◆ ASSIGNED TASK
Where the word "attachments" appears in a line below, copy the whole line.

=== Section Start ===

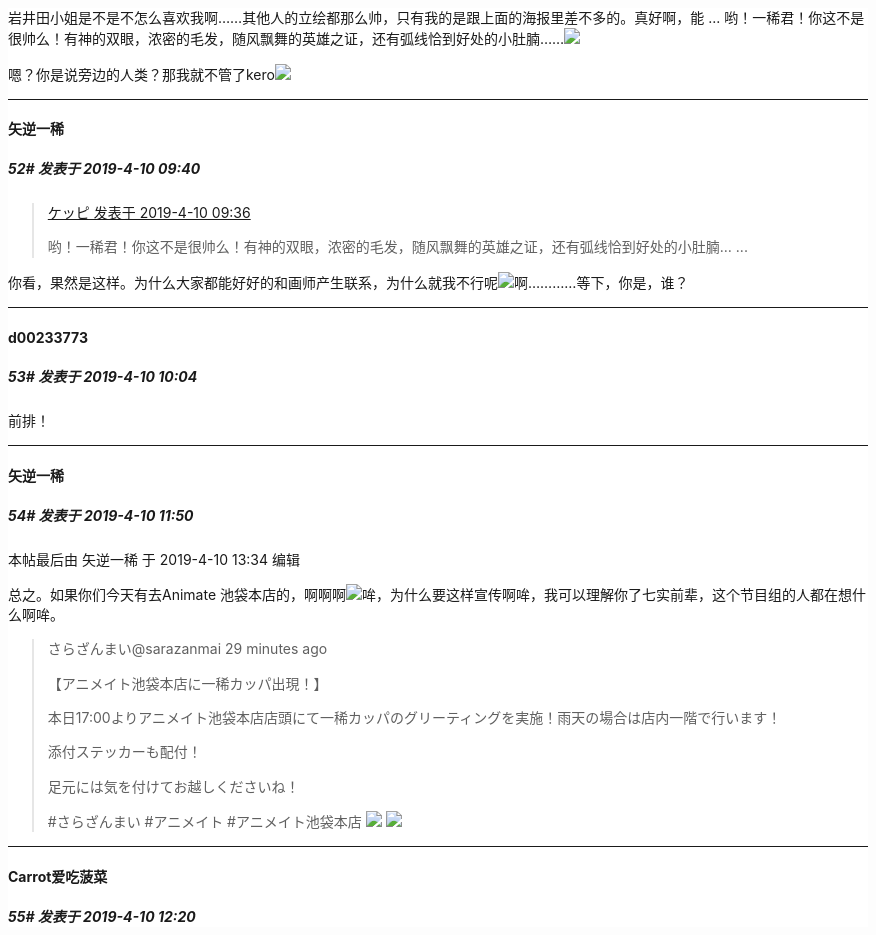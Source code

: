 岩井田小姐是不是不怎么喜欢我啊……其他人的立绘都那么帅，只有我的是跟上面的海报里差不多的。真好啊，能 ...</blockquote>
哟！一稀君！你这不是很帅么！有神的双眼，浓密的毛发，随风飘舞的英雄之证，还有弧线恰到好处的小肚腩……<img src="https://static.saraba1st.com/image/smiley/face2017/074.png" referrerpolicy="no-referrer">

嗯？你是说旁边的人类？那我就不管了kero<img src="https://static.saraba1st.com/image/smiley/face2017/124.png" referrerpolicy="no-referrer">


-----

####  矢逆一稀  
##### 52#       发表于 2019-4-10 09:40


<blockquote><a href="httphttps://bbs.saraba1st.com/2b/forum.php?mod=redirect&amp;goto=findpost&amp;pid=43243720&amp;ptid=1823023" target="_blank">ケッピ 发表于 2019-4-10 09:36</a>

哟！一稀君！你这不是很帅么！有神的双眼，浓密的毛发，随风飘舞的英雄之证，还有弧线恰到好处的小肚腩… ...</blockquote>
你看，果然是这样。为什么大家都能好好的和画师产生联系，为什么就我不行呢<img src="https://static.saraba1st.com/image/smiley/face2017/190.png" referrerpolicy="no-referrer">啊…………等下，你是，谁？


-----

####  d00233773  
##### 53#       发表于 2019-4-10 10:04


前排！


-----

####  矢逆一稀  
##### 54#       发表于 2019-4-10 11:50


 本帖最后由 矢逆一稀 于 2019-4-10 13:34 编辑 

总之。如果你们今天有去Animate 池袋本店的，啊啊啊<img src="https://static.saraba1st.com/image/smiley/face2017/121.png" referrerpolicy="no-referrer">哞，为什么要这样宣传啊哞，我可以理解你了七实前辈，这个节目组的人都在想什么啊哞。
 <blockquote>さらざんまい@sarazanmai 29 minutes ago


【アニメイト池袋本店に一稀カッパ出現！】

本日17:00よりアニメイト池袋本店店頭にて一稀カッパのグリーティングを実施！雨天の場合は店内一階で行います！

添付ステッカーも配付！

足元には気を付けてお越しくださいね！

 #さらざんまい #アニメイト #アニメイト池袋本店
<img src="https://wx1.sinaimg.cn/mw690/48f6fe6fgy1g1xe4in73kj20xc0mp79i.jpg" referrerpolicy="no-referrer">
<img src="https://wx2.sinaimg.cn/mw690/48f6fe6fgy1g1xe4ip55kj20on0xbjv8.jpg" referrerpolicy="no-referrer"></blockquote>


-----

####  Carrot爱吃菠菜  
##### 55#       发表于 2019-4-10 12:20
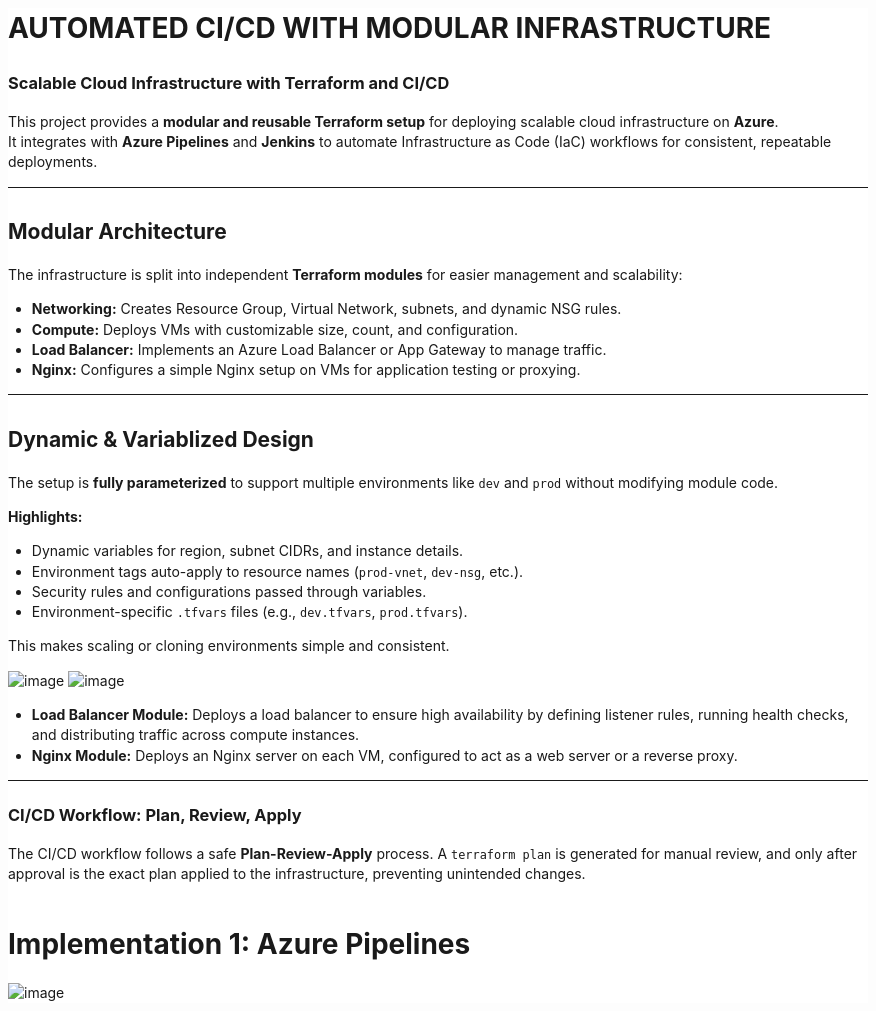# AUTOMATED CI/CD WITH MODULAR INFRASTRUCTURE

### Scalable Cloud Infrastructure with Terraform and CI/CD

This project provides a **modular and reusable Terraform setup** for deploying scalable cloud infrastructure on **Azure**.  
It integrates with **Azure Pipelines** and **Jenkins** to automate Infrastructure as Code (IaC) workflows for consistent, repeatable deployments.

---

##  Modular Architecture

The infrastructure is split into independent **Terraform modules** for easier management and scalability:

- **Networking:** Creates Resource Group, Virtual Network, subnets, and dynamic NSG rules.
- **Compute:** Deploys VMs with customizable size, count, and configuration.
- **Load Balancer:** Implements an Azure Load Balancer or App Gateway to manage traffic.
- **Nginx:** Configures a simple Nginx setup on VMs for application testing or proxying.

---

##  Dynamic & Variablized Design

The setup is **fully parameterized** to support multiple environments like `dev` and `prod` without modifying module code.

**Highlights:**
- Dynamic variables for region, subnet CIDRs, and instance details.
- Environment tags auto-apply to resource names (`prod-vnet`, `dev-nsg`, etc.).
- Security rules and configurations passed through variables.
- Environment-specific `.tfvars` files (e.g., `dev.tfvars`, `prod.tfvars`).

This makes scaling or cloning environments simple and consistent.

<img width="362" height="759" alt="image" src="https://github.com/user-attachments/assets/716f05f6-986f-45a5-b09b-7dca33fc502d" />

<img width="1107" height="957" alt="image" src="https://github.com/user-attachments/assets/588fd337-4357-47af-a377-19246282d96b" />


* **Load Balancer Module:** Deploys a load balancer to ensure high availability by defining listener rules, running health checks, and distributing traffic across compute instances.
* **Nginx Module:** Deploys an Nginx server on each VM, configured to act as a web server or a reverse proxy.

---
### CI/CD Workflow: Plan, Review, Apply
The CI/CD workflow follows a safe **Plan-Review-Apply** process. A `terraform plan` is generated for manual review, and only after approval is the exact plan applied to the infrastructure, preventing unintended changes.
# Implementation 1: Azure Pipelines
<img width="2342" height="1099" alt="image" src="https://github.com/user-attachments/assets/235342b0-fb0f-481a-b4fb-ac32b5214b3a" />
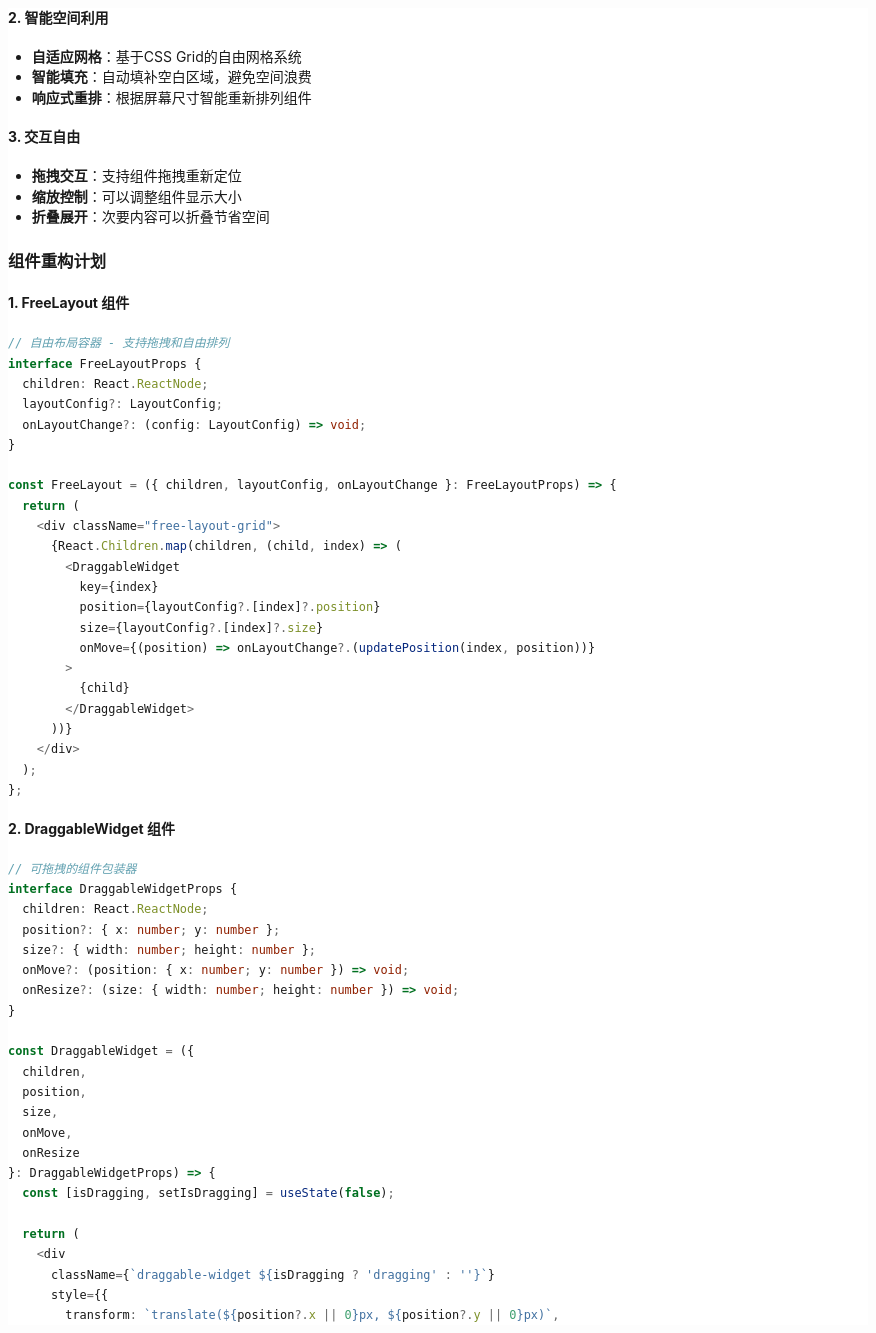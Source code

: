 #### 2. **智能空间利用**
- **自适应网格**：基于CSS Grid的自由网格系统
- **智能填充**：自动填补空白区域，避免空间浪费
- **响应式重排**：根据屏幕尺寸智能重新排列组件

#### 3. **交互自由**
- **拖拽交互**：支持组件拖拽重新定位
- **缩放控制**：可以调整组件显示大小
- **折叠展开**：次要内容可以折叠节省空间

### 组件重构计划

#### 1. **FreeLayout 组件**
```typescript
// 自由布局容器 - 支持拖拽和自由排列
interface FreeLayoutProps {
  children: React.ReactNode;
  layoutConfig?: LayoutConfig;
  onLayoutChange?: (config: LayoutConfig) => void;
}

const FreeLayout = ({ children, layoutConfig, onLayoutChange }: FreeLayoutProps) => {
  return (
    <div className="free-layout-grid">
      {React.Children.map(children, (child, index) => (
        <DraggableWidget
          key={index}
          position={layoutConfig?.[index]?.position}
          size={layoutConfig?.[index]?.size}
          onMove={(position) => onLayoutChange?.(updatePosition(index, position))}
        >
          {child}
        </DraggableWidget>
      ))}
    </div>
  );
};
```

#### 2. **DraggableWidget 组件**
```typescript
// 可拖拽的组件包装器
interface DraggableWidgetProps {
  children: React.ReactNode;
  position?: { x: number; y: number };
  size?: { width: number; height: number };
  onMove?: (position: { x: number; y: number }) => void;
  onResize?: (size: { width: number; height: number }) => void;
}

const DraggableWidget = ({
  children,
  position,
  size,
  onMove,
  onResize
}: DraggableWidgetProps) => {
  const [isDragging, setIsDragging] = useState(false);

  return (
    <div
      className={`draggable-widget ${isDragging ? 'dragging' : ''}`}
      style={{
        transform: `translate(${position?.x || 0}px, ${position?.y || 0}px)`,
```
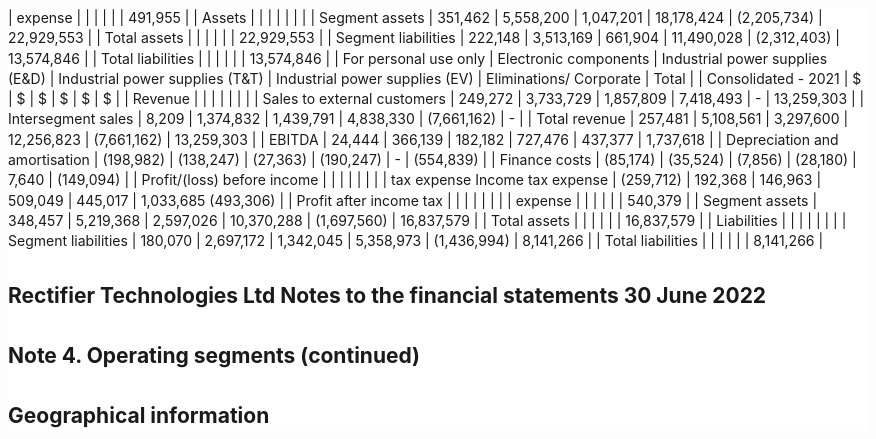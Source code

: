 | expense                        |                            |                                        |                                        |                                      |                              | 491,955             |
| Assets                         |                            |                                        |                                        |                                      |                              |                     |
| Segment assets                 | 351,462                    | 5,558,200                              | 1,047,201                              | 18,178,424                           | (2,205,734)                  | 22,929,553          |
| Total assets                   |                            |                                        |                                        |                                      |                              | 22,929,553          |
| Segment liabilities            | 222,148                    | 3,513,169                              | 661,904                                | 11,490,028                           | (2,312,403)                  | 13,574,846          |
| Total liabilities              |                            |                                        |                                        |                                      |                              | 13,574,846          |
| For personal use only          | Electronic  components     | Industrial  power  supplies  (E&amp;D)     | Industrial  power  supplies  (T&amp;T)     | Industrial  power  supplies (EV)     | Eliminations/  Corporate     | Total               |
| Consolidated - 2021            | $                          | $                                      | $                                      | $                                    | $                            | $                   |
| Revenue                        |                            |                                        |                                        |                                      |                              |                     |
| Sales to external customers    | 249,272                    | 3,733,729                              | 1,857,809                              | 7,418,493                            | -                            | 13,259,303          |
| Intersegment sales             | 8,209                      | 1,374,832                              | 1,439,791                              | 4,838,330                            | (7,661,162)                  | -                   |
| Total revenue                  | 257,481                    | 5,108,561                              | 3,297,600                              | 12,256,823                           | (7,661,162)                  | 13,259,303          |
| EBITDA                         | 24,444                     | 366,139                                | 182,182                                | 727,476                              | 437,377                      | 1,737,618           |
| Depreciation and amortisation  | (198,982)                  | (138,247)                              | (27,363)                               | (190,247)                            | -                            | (554,839)           |
| Finance costs                  | (85,174)                   | (35,524)                               | (7,856)                                | (28,180)                             | 7,640                        | (149,094)           |
| Profit/(loss) before income    |                            |                                        |                                        |                                      |                              |                     |
| tax expense Income tax expense | (259,712)                  | 192,368                                | 146,963                                | 509,049                              | 445,017                      | 1,033,685 (493,306) |
| Profit after income tax        |                            |                                        |                                        |                                      |                              |                     |
| expense                        |                            |                                        |                                        |                                      |                              | 540,379             |
| Segment assets                 | 348,457                    | 5,219,368                              | 2,597,026                              | 10,370,288                           | (1,697,560)                  | 16,837,579          |
| Total assets                   |                            |                                        |                                        |                                      |                              | 16,837,579          |
| Liabilities                    |                            |                                        |                                        |                                      |                              |                     |
| Segment liabilities            | 180,070                    | 2,697,172                              | 1,342,045                              | 5,358,973                            | (1,436,994)                  | 8,141,266           |
| Total liabilities              |                            |                                        |                                        |                                      |                              | 8,141,266           |



## Rectifier Technologies Ltd Notes to the financial statements 30 June 2022

## Note 4. Operating segments (continued)

## Geographical information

=== Section End ===

◆ SOLUTION BELOW
<img width="362" height="759" alt="image" src="https://github.com/user-attachments/assets/716f05f6-986f-45a5-b09b-7dca33fc502d" />
<img width="1107" height="957" alt="image" src="https://github.com/user-attachments/assets/588fd337-4357-47af-a377-19246282d96b" />
<img width="2342" height="1099" alt="image" src="https://github.com/user-attachments/assets/235342b0-fb0f-481a-b4fb-ac32b5214b3a" />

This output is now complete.